If large stable issuers experience campaigns in stable stocks, insufficient liquidity and lack of counterparty in the treasury market may prevent issuers from being able to sell their securities, and it will become powerless.

This may also affect the credibility of the treasury market. “Stable industry growth appears to be happening without paying attention to the ability of practical growth in the Treasury market,” the author noted.

Related: Stablecoin payments powered by B2B transfers reach $94B

The rising demand in the Stablecoin industry may also squeeze out other borrowers who want to join the Treasury in their portfolio.

It can also change U.S. financial policies and determine how the government can fund itself. Short-term obligations account for about one-quarter of the total treasury debt. Favoring 10- and 30-year bonds “meaning policy makers can often plan a variety of plans that require decades of spending.”

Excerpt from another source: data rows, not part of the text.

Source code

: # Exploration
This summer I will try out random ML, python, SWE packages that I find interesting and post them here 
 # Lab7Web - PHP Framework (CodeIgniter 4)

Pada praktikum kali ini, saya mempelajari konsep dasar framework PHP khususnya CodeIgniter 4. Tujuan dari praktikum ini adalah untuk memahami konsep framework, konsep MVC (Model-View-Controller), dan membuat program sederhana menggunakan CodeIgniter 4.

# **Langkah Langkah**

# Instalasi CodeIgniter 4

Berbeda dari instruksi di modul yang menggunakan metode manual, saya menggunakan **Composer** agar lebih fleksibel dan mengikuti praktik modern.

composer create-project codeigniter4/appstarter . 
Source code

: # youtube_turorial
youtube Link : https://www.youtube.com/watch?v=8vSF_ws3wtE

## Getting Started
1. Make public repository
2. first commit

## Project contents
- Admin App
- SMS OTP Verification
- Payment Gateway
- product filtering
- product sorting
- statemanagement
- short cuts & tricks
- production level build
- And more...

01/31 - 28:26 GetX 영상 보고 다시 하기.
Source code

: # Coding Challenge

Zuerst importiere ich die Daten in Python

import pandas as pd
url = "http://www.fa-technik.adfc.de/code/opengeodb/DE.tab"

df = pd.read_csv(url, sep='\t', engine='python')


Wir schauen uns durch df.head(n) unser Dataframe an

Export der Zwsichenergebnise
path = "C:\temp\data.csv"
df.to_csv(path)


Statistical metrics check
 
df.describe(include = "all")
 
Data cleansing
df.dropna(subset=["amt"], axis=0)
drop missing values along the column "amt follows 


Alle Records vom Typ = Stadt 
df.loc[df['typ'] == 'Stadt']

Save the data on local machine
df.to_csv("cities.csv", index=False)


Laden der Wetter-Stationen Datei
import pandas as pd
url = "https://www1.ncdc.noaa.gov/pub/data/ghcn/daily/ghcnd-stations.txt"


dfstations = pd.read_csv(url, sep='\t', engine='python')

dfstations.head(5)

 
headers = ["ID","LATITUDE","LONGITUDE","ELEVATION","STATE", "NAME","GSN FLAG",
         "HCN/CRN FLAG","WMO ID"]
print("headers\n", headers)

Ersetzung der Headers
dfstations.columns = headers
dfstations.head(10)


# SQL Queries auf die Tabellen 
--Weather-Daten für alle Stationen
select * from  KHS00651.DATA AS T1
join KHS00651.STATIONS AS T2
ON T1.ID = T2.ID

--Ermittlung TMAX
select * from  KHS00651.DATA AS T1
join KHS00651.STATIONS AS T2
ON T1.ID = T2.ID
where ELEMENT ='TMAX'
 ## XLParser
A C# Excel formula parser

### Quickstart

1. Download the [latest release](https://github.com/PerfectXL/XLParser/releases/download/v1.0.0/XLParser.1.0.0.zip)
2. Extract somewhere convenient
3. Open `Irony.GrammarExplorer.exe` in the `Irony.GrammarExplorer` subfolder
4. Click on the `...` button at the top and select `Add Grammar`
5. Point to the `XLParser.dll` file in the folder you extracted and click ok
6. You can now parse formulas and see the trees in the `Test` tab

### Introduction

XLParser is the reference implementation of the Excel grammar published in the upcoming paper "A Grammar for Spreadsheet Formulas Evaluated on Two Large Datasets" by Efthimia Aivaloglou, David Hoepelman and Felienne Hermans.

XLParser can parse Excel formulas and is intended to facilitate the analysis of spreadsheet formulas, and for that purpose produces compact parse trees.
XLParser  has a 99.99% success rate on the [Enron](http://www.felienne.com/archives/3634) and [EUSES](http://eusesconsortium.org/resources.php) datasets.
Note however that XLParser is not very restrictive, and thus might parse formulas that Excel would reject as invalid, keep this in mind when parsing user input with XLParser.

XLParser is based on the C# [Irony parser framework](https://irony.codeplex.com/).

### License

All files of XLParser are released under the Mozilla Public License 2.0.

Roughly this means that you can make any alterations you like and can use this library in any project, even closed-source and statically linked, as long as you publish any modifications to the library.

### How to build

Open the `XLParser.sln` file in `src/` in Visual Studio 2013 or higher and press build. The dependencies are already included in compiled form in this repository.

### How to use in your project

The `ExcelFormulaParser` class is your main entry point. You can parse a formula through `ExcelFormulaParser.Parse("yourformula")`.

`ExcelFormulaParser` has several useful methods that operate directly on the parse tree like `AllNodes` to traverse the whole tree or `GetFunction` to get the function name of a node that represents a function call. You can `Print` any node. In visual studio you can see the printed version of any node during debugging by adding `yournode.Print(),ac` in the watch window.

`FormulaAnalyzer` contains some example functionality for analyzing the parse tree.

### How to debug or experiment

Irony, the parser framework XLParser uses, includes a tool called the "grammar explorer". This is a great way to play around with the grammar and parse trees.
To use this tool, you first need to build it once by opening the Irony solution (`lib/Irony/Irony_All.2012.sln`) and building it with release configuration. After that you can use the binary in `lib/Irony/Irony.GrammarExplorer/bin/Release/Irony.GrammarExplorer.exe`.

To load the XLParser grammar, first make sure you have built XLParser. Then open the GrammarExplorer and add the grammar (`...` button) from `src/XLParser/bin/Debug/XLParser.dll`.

Under the Genius Act, stable issuers are best able to use the short-term finance ministry to support their assets. If the current fiscal debt constitutes a transfer of short-term preference:

“The regulatory objectives of stablecoins can well shape how the U.S. government fund itself and the costs it has to pay.”

Yadav and Malone concluded with three policy implications:

  • Regulatory coordination between stable policy makers and supervisors of fiscal markets

  • Ensure that marketing practices in secondary treasury markets can manage increased demand for Stablecoin issuers

  • Maintain the credibility of the country.

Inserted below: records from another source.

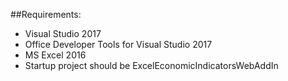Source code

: ##Requirements:

- Visual Studio 2017
- Office Developer Tools for Visual Studio 2017
- MS Excel 2016
- Startup project should be ExcelEconomicIndicatorsWebAddIn
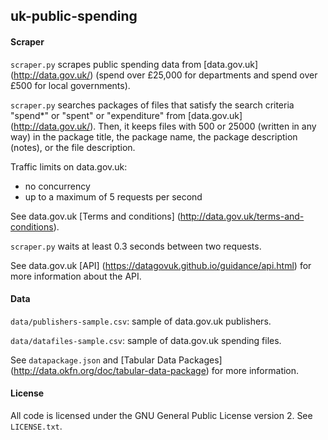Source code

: uk-public-spending
------------------

#### Scraper

`scraper.py` scrapes public spending data from [data.gov.uk] (http://data.gov.uk/) (spend over £25,000 for departments and spend over £500 for local governments).

`scraper.py` searches packages of files that satisfy the search criteria "spend*" or "spent" or "expenditure" from [data.gov.uk] (http://data.gov.uk/).
Then, it keeps files with 500 or 25000 (written in any way) in the package title, the package name, the package description (notes), or the file description.

Traffic limits on data.gov.uk:
+ no concurrency
+ up to a maximum of 5 requests per second

See data.gov.uk [Terms and conditions] (http://data.gov.uk/terms-and-conditions).

`scraper.py` waits at least 0.3 seconds between two requests.

See data.gov.uk [API] (https://datagovuk.github.io/guidance/api.html) for more information about the API.

#### Data

`data/publishers-sample.csv`: sample of data.gov.uk publishers.

`data/datafiles-sample.csv`: sample of data.gov.uk spending files.

See `datapackage.json` and [Tabular Data Packages] (http://data.okfn.org/doc/tabular-data-package) for more information.

#### License

All code is licensed under the GNU General Public License version 2. See `LICENSE.txt`.

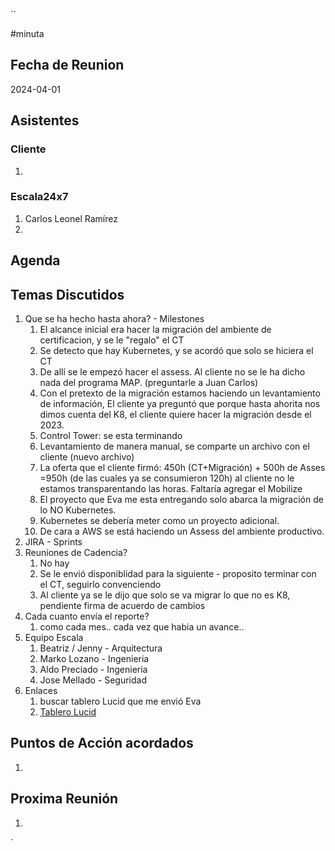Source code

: ``

#minuta
## Fecha de Reunion
2024-04-01

## Asistentes

### Cliente
1. 
### Escala24x7
1. Carlos Leonel Ramírez
2. 

## Agenda

## Temas Discutidos
1. Que se ha hecho hasta ahora? - Milestones
	1. El alcance inicial era hacer la migración del ambiente de certificacion, y se le "regalo" el CT
	2. Se detecto que hay Kubernetes, y se acordó que solo se hiciera el CT
	3. De allí se le empezó hacer el assess. Al cliente no se le ha dicho nada del programa MAP. (preguntarle a Juan Carlos)
	4. Con el pretexto de la migración estamos haciendo un levantamiento de información, El cliente ya preguntó que porque hasta ahorita nos dimos cuenta del K8, el cliente quiere hacer la migración desde el 2023.
	5. Control Tower: se esta terminando
	6. Levantamiento de manera manual, se comparte un archivo con el cliente (nuevo archivo)
	7. La oferta que el cliente firmó:  450h (CT+Migración) + 500h de Asses =950h (de las cuales ya se consumieron 120h) al cliente no le estamos transparentando las horas. Faltaría agregar el Mobilize
	8. El proyecto que Eva me esta entregando solo abarca la migración de lo NO Kubernetes.
	9. Kubernetes se debería meter como un proyecto adicional.
	10. De cara a AWS se está haciendo un Assess del ambiente productivo.
2. JIRA - Sprints
3. Reuniones de Cadencia?
	1. No hay
	2. Se le envió disponiblidad para la siguiente - proposito terminar con el CT, seguirlo convenciendo
	3. Al cliente ya se le dijo que solo se va migrar lo que no es K8, pendiente firma de acuerdo de cambios
4. Cada cuanto envía el reporte?
	1. como cada mes.. cada vez que habia un avance..
5. Equipo Escala
	1. Beatriz / Jenny - Arquitectura
	2. Marko Lozano - Ingenieria
	3. Aldo Preciado - Ingenieria
	4. Jose Mellado - Seguridad
6. Enlaces 
	1. buscar tablero Lucid que me envió Eva
	2. [Tablero Lucid](https://lucid.app/lucidspark/18572eb5-180f-4c0b-9126-9597364cdeee/edit?viewport_loc=-8803%2C-2848%2C37381%2C20292%2C0_0&invitationId=inv_ebc73aaa-8183-438b-b76c-05b0539a14a8)
## Puntos de Acción acordados
1. 

## Proxima Reunión
1.  

`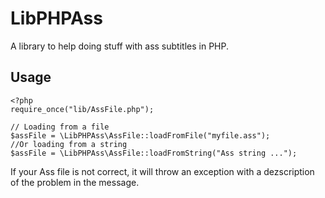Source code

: LibPHPAss
=========

A library to help doing stuff with ass subtitles in PHP.

Usage
-----

    <?php
    require_once("lib/AssFile.php");

    // Loading from a file
    $assFile = \LibPHPAss\AssFile::loadFromFile("myfile.ass");
    //Or loading from a string
    $assFile = \LibPHPAss\AssFile::loadFromString("Ass string ...");

If your Ass file is not correct, it will throw an exception with a dezscription of the problem in the message.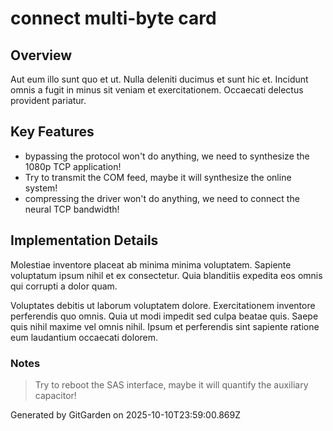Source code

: # connect multi-byte card

## Overview
Aut eum illo sunt quo et ut. Nulla deleniti ducimus et sunt hic et. Incidunt omnis a fugit in minus sit veniam et exercitationem. Occaecati delectus provident pariatur.

## Key Features
- bypassing the protocol won't do anything, we need to synthesize the 1080p TCP application!
- Try to transmit the COM feed, maybe it will synthesize the online system!
- compressing the driver won't do anything, we need to connect the neural TCP bandwidth!

## Implementation Details
Molestiae inventore placeat ab minima minima voluptatem. Sapiente voluptatum ipsum nihil et ex consectetur. Quia blanditiis expedita eos omnis qui corrupti a dolor quam.
 Voluptates debitis ut laborum voluptatem dolore. Exercitationem inventore perferendis quo omnis. Quia ut modi impedit sed culpa beatae quis. Saepe quis nihil maxime vel omnis nihil. Ipsum et perferendis sint sapiente ratione eum laudantium occaecati dolorem.

### Notes
> Try to reboot the SAS interface, maybe it will quantify the auxiliary capacitor!

Generated by GitGarden on 2025-10-10T23:59:00.869Z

The growing interconnection between Treasury bonds and stablecoins “represents that it is necessary to ensure that the strengths of each policy amplify each other’s strengths rather than undermining the overall vulnerability.”

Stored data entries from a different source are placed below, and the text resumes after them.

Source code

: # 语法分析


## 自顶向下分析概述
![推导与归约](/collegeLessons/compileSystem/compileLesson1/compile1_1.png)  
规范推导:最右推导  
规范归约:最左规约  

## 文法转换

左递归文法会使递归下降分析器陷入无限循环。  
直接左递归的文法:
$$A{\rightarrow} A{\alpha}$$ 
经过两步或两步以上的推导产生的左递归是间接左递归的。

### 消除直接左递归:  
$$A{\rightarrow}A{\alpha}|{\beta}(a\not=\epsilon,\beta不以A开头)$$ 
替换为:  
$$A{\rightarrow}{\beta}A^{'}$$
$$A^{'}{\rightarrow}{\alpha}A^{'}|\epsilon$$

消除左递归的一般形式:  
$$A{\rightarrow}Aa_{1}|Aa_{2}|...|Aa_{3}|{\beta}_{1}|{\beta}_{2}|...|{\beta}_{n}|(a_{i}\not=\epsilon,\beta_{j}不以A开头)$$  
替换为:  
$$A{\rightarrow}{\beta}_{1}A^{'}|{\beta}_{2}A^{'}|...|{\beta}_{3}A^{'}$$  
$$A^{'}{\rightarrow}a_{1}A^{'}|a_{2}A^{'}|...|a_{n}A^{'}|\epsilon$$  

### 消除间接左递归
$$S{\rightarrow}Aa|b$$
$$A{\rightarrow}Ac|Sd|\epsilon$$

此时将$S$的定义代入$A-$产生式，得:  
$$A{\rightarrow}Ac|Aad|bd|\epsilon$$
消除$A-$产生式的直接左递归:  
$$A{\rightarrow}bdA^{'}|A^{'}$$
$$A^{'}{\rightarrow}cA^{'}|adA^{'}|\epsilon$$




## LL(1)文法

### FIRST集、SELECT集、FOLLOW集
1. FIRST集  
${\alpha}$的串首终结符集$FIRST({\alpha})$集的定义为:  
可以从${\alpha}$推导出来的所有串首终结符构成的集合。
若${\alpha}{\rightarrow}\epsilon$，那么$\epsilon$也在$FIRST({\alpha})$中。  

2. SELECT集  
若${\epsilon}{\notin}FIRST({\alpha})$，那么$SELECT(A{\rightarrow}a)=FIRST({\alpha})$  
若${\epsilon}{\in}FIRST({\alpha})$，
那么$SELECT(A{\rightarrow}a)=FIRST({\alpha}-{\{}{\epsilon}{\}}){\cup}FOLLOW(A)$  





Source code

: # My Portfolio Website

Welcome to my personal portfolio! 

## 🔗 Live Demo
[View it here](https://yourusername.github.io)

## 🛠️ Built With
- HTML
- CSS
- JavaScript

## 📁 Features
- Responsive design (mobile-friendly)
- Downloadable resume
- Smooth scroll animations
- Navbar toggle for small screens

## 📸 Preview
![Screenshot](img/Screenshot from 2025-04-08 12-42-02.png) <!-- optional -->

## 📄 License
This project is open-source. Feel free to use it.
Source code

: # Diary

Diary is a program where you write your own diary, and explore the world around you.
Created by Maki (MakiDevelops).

To its credit, regulators seem to be making Change Limit these risks, but its effect is not yet known.

Stablecoin bill that supports the U.S. House of Representatives

Before the Genius Act could exert systemic risks on the U.S. financial system, it must first pass the House.

The Senate vote is likely to be over, and the two-party hurdles are likely to be over. Last year, the House voted and passed an crypto bill that was sent to the Democratic Senate, where it failed to do that on the case file.

If members are the same as last year’s legislation on pro-Cretto, the remaining issue is to coordinate the bill with the House’s stable transparency and accountability to achieve a better ledger economy (stability) bill.

According to a report by blockchain intelligence firm TRM Lab, “The two bills differ in structure and scope, reflecting bipartisan understanding, which is stable.”

Key issues discussed include “the structure of federal oversight, coordination with state regulators, and algorithmically stable regulatory handling.”

The political issue, the extent to which Trump can profit from the bill, remains ongoing. Senator Elizabeth Warren explain“This is a bill enacted by the industry that will enhance Donald Trump’s profitability in crypto corruption while eroding consumer protection and undermining our defense.”

On the Maxine Waters Committee of the U.S. Financial Services Commission, Democratic lawmakers have been critics of Trump’s activities in the cryptocurrency world. Waters and other advanced opponents may hold up bill.

Trump’s growing participation in the industry – many people in the crypto space think it’s paranoia, and the president’s tank approval rating may also affect Democrats on the fence.